Apache Kafka and Serialization

Event Driven Architectures are becoming increasingly more popular, partly due to the challenges with tightly coupled micro services. When streaming events at scale, a highly scalable messaging backbone is a critical enabler. Apache Kafka is widely used, due to its distributed nature and thus extreme scalability. In order for Kafka to really deliver, individual messages needs to be fairly small (see e.g. Kafka Benchmark). Hence verbose data serialization formats like XML or JSON might not be appropriate for event sourcing.

While there are several serialization protocols offering compact binary payloads (among them, Google Protobuf stands out a modern and elegant framework), Apache Avro is frequently used together with Kafka. While not necessarily the most elegant serialization framework, the Confluent Kafka packaging provides a Schema Registry, which allows a structured way to manage message schemas and schema versions, and the Schema Registry is based on Avro schemas.

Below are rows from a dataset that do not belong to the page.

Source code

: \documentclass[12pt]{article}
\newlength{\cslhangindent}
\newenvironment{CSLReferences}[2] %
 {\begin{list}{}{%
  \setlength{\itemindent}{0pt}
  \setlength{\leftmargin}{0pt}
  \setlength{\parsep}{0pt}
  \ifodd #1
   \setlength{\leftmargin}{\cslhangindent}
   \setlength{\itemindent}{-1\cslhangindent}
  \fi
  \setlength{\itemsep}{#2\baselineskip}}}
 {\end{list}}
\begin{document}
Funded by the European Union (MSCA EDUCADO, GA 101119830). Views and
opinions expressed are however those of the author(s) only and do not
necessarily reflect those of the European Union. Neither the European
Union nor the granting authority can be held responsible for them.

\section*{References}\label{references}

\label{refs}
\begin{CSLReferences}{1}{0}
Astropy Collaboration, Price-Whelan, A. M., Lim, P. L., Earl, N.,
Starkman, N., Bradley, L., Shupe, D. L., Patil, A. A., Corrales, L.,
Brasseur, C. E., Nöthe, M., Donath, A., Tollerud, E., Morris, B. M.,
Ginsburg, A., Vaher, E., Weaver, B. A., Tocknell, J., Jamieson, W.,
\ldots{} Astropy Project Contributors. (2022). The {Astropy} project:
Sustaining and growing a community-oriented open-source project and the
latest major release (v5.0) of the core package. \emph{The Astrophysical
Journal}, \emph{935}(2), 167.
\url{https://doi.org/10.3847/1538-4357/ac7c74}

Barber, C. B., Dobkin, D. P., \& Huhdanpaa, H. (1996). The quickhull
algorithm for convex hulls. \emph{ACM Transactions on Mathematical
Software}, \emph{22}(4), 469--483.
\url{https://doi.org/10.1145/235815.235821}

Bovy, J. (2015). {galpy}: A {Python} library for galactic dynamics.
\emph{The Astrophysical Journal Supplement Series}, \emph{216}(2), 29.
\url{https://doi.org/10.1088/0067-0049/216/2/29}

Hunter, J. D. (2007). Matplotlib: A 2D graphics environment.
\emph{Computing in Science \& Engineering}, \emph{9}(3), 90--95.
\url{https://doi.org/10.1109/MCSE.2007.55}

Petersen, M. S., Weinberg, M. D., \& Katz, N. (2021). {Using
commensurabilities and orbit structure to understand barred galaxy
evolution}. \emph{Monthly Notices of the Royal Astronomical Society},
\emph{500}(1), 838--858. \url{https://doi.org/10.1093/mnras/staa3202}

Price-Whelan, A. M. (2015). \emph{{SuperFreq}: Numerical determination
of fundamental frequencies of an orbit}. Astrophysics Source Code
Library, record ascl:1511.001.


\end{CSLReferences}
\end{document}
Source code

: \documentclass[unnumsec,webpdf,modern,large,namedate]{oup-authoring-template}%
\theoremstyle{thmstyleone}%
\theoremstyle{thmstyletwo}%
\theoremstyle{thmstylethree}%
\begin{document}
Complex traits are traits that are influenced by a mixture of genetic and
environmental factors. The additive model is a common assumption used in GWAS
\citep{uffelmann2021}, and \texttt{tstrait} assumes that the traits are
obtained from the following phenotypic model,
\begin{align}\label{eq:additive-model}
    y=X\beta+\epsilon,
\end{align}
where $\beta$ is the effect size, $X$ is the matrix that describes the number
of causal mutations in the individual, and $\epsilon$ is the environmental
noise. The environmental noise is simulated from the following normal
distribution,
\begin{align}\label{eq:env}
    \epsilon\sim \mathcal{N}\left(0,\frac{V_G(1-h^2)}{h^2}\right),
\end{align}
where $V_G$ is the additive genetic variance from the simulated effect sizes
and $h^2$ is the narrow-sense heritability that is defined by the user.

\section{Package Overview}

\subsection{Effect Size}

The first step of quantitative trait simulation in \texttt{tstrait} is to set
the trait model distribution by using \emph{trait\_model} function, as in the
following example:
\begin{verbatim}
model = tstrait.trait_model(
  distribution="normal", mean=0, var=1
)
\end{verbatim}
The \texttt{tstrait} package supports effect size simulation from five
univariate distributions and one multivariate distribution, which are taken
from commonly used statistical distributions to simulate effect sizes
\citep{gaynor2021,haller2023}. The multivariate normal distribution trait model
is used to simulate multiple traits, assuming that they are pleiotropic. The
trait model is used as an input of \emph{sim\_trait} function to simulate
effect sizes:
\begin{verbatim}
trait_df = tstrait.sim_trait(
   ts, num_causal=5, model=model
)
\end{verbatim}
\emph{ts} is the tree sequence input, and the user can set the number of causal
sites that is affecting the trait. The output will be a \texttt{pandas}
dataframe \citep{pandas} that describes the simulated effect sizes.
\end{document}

Suprisingly, while the formal support for managing Schema versioning (and automatically detecting schema changes which are not backwards compatible) is really powerful, Vanilla Avro lacks a decent include mechanism to enable Compositional Schemas that adheres to the DRY principle. The standard JSON-based syntax for Avro Schemas allows for a composite type to refer to other fully-qualified types, but the composition is not enforced by the schema itself. Consider the following schema definitions, where the composite UserCarRelation is composed from the simpler User and Car schemas:

{"namespace": "se.callista.blog.avro.user",
 "type": "record",
 "name": "User",
 "fields": [
     {"name": "userId", "type": "string"},
 ]
}

{"namespace": "se.callista.blog.avro.car",
 "type": "record",
 "name": "Car",
 "fields": [
     {"name": "vehicleIdentificationNumber", "type": "string"},
 ]
}

{"namespace": "se.callista.blog.avro.userCarRelation",
 "type": "record",
 "name": "UserCarRelation",
 "fields": [
     {"name": "user", "type": "se.callista.blog.avro.user.User"},
     {"name": "car", "type": "se.callista.blog.avro.car.Car"},
 ]
}

In order for the Avro Compiler to interpret and properly generate code for the UserCarRelation schema, it needs to be aware of the inclusions (in the correct order). The Avro maven plugin provides explicit support for this missing inlusion mechanism:

  <plugin>
    <groupId>org.apache.avro</groupId>
    <artifactId>avro-maven-plugin</artifactId>
    <version>${avro.version}</version>
    <executions>
      <execution>
        <phase>generate-sources</phase>
        <goals>
          <goal>schema</goal>
        </goals>
        <configuration>
          <sourceDirectory>${project.basedir}/src/main/resources/avro/userCarRelation</sourceDirectory>
          <imports>
            <import>${project.basedir}/src/main/resources/avro/user/User.avsc</import>
            <import>${project.basedir}/src/main/resources/avro/car/Car.avsc</import>
          </imports>
        </configuration>
      </execution>
    </executions>
  </plugin>

As seen, this inclusion is only handled by the Data Binding toolchain and not explicitly present in the Schema itself. Hence it won’t work with e.g. the Kafka Schema Registry.

Avro IDL

In more recent versions of Avro, there is however an alternative syntax for describing Schemas. Avro IDL is a custom DSL for describing datatypes and RPC operations. The toplevel concept in an Avro IDL definition file is a Protocol, a collection of operations and their associated datatypes. While the syntax at first look seems to be geared toward RPC, the RPC operations can be omitted, and hence a Protocol may be used to only define datatypes. Interestingly enough, Avro IDL do contain a standard include mechanism, where other IDL files as well as JSON-defined Avro Schemas may be properly included. Avro IDL originated as an experimental feature in Avro, but is now a supported alternative syntax.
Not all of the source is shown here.